- _Required action_
In the listing that follows, count the lines that include "Connections", and answer with the total alone.
=====
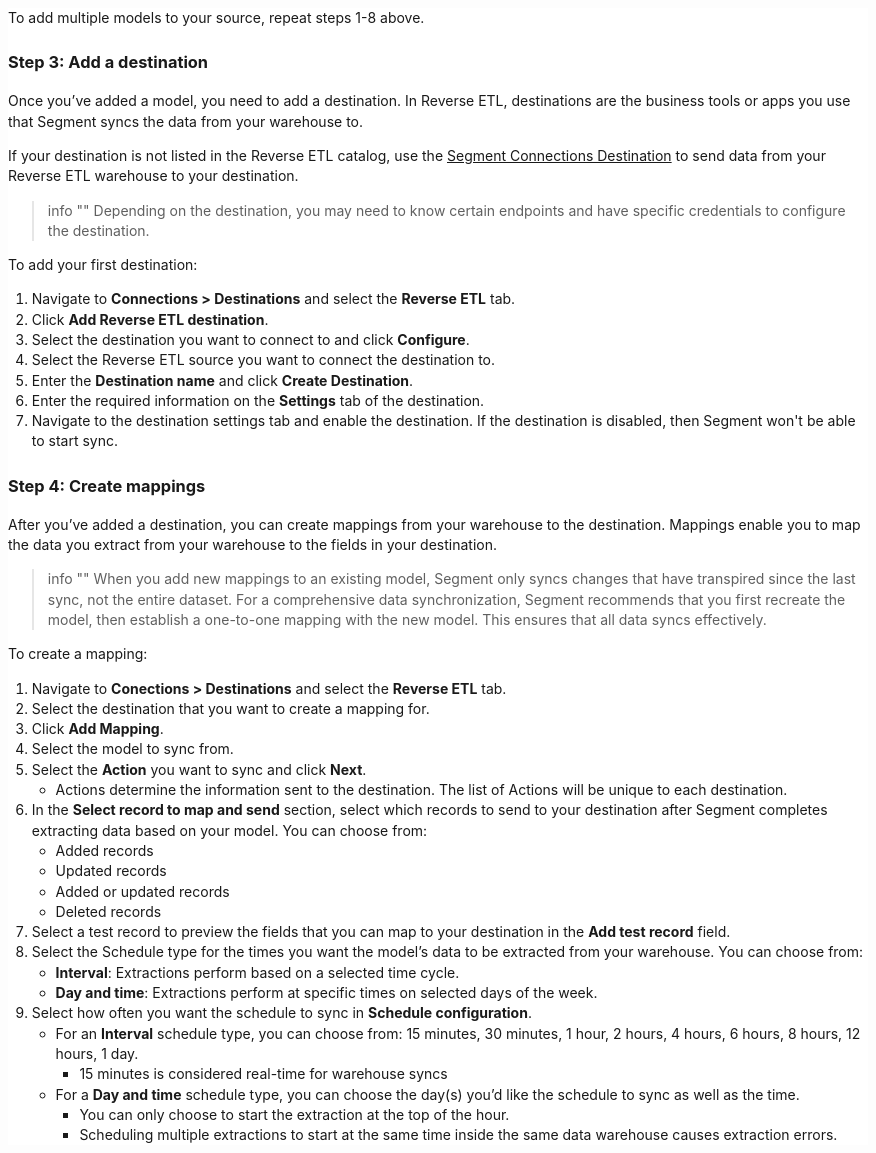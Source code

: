 To add multiple models to your source, repeat steps 1-8 above.

### Step 3: Add a destination
Once you’ve added a model, you need to add a destination. In Reverse ETL, destinations are the business tools or apps you use that Segment syncs the data from your warehouse to.

If your destination is not listed in the Reverse ETL catalog, use the [Segment Connections Destination](#segment-connections-destination) to send data from your Reverse ETL warehouse to your destination.

> info ""
> Depending on the destination, you may need to know certain endpoints and have specific credentials to configure the destination.  

To add your first destination:
1. Navigate to **Connections > Destinations** and select the **Reverse ETL** tab.
2. Click **Add Reverse ETL destination**.
3. Select the destination you want to connect to and click **Configure**.
4. Select the Reverse ETL source you want to connect the destination to.
5. Enter the **Destination name** and click **Create Destination**.
6. Enter the required information on the **Settings** tab of the destination.
7. Navigate to the destination settings tab and enable the destination. If the destination is disabled, then Segment won't be able to start sync.

### Step 4: Create mappings
After you’ve added a destination, you can create mappings from your warehouse to the destination. Mappings enable you to map the data you extract from your warehouse to the fields in your destination.

> info ""
> When you add new mappings to an existing model, Segment only syncs changes that have transpired since the last sync, not the entire dataset. For a comprehensive data synchronization, Segment recommends that you first recreate the model, then establish a one-to-one mapping with the new model. This ensures that all data syncs effectively.

To create a mapping:
1. Navigate to **Conections > Destinations** and select the **Reverse ETL** tab.
2. Select the destination that you want to create a mapping for.  
3. Click **Add Mapping**.
4. Select the model to sync from.
5. Select the **Action** you want to sync and click **Next**.
      * Actions determine the information sent to the destination. The list of Actions will be unique to each destination.
6. In the **Select record to map and send** section, select which records to send to your destination after Segment completes extracting data based on your model. You can choose from:
      * Added records
      * Updated records
      * Added or updated records
      * Deleted records
7. Select a test record to preview the fields that you can map to your destination in the **Add test record** field.
8. Select the Schedule type for the times you want the model’s data to be extracted from your warehouse. You can choose from:
    * **Interval**: Extractions perform based on a selected time cycle.
    * **Day and time**: Extractions perform at specific times on selected days of the week.
9. Select how often you want the schedule to sync in **Schedule configuration**.
    * For an **Interval** schedule type, you can choose from: 15 minutes, 30 minutes, 1 hour, 2 hours, 4 hours, 6 hours, 8 hours, 12 hours, 1 day.
        * 15 minutes is considered real-time for warehouse syncs
    * For a **Day and time** schedule type, you can choose the day(s) you’d like the schedule to sync as well as the time.
        * You can only choose to start the extraction at the top of the hour.
        * Scheduling multiple extractions to start at the same time inside the same data warehouse causes extraction errors.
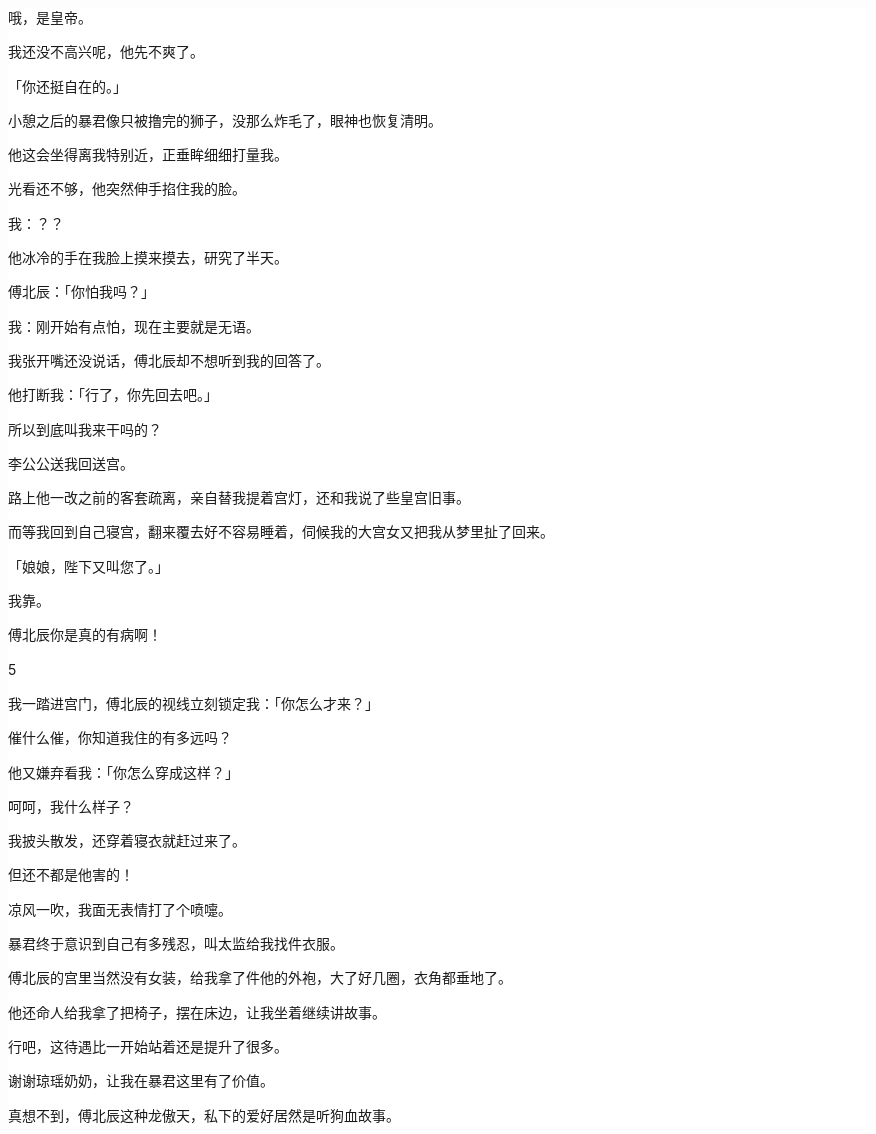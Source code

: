 哦，是皇帝。

我还没不高兴呢，他先不爽了。

「你还挺自在的。」

小憩之后的暴君像只被撸完的狮子，没那么炸毛了，眼神也恢复清明。

他这会坐得离我特别近，正垂眸细细打量我。

光看还不够，他突然伸手掐住我的脸。

我：？？

他冰冷的手在我脸上摸来摸去，研究了半天。

傅北辰：「你怕我吗？」

我：刚开始有点怕，现在主要就是无语。

我张开嘴还没说话，傅北辰却不想听到我的回答了。

他打断我：「行了，你先回去吧。」

所以到底叫我来干吗的？

李公公送我回送宫。

路上他一改之前的客套疏离，亲自替我提着宫灯，还和我说了些皇宫旧事。

而等我回到自己寝宫，翻来覆去好不容易睡着，伺候我的大宫女又把我从梦里扯了回来。

「娘娘，陛下又叫您了。」

我靠。

傅北辰你是真的有病啊！

5

我一踏进宫门，傅北辰的视线立刻锁定我：「你怎么才来？」

催什么催，你知道我住的有多远吗？

他又嫌弃看我：「你怎么穿成这样？」

呵呵，我什么样子？

我披头散发，还穿着寝衣就赶过来了。

但还不都是他害的！

凉风一吹，我面无表情打了个喷嚏。

暴君终于意识到自己有多残忍，叫太监给我找件衣服。

傅北辰的宫里当然没有女装，给我拿了件他的外袍，大了好几圈，衣角都垂地了。

他还命人给我拿了把椅子，摆在床边，让我坐着继续讲故事。

行吧，这待遇比一开始站着还是提升了很多。

谢谢琼瑶奶奶，让我在暴君这里有了价值。

真想不到，傅北辰这种龙傲天，私下的爱好居然是听狗血故事。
=====
- _Answer for the task_
2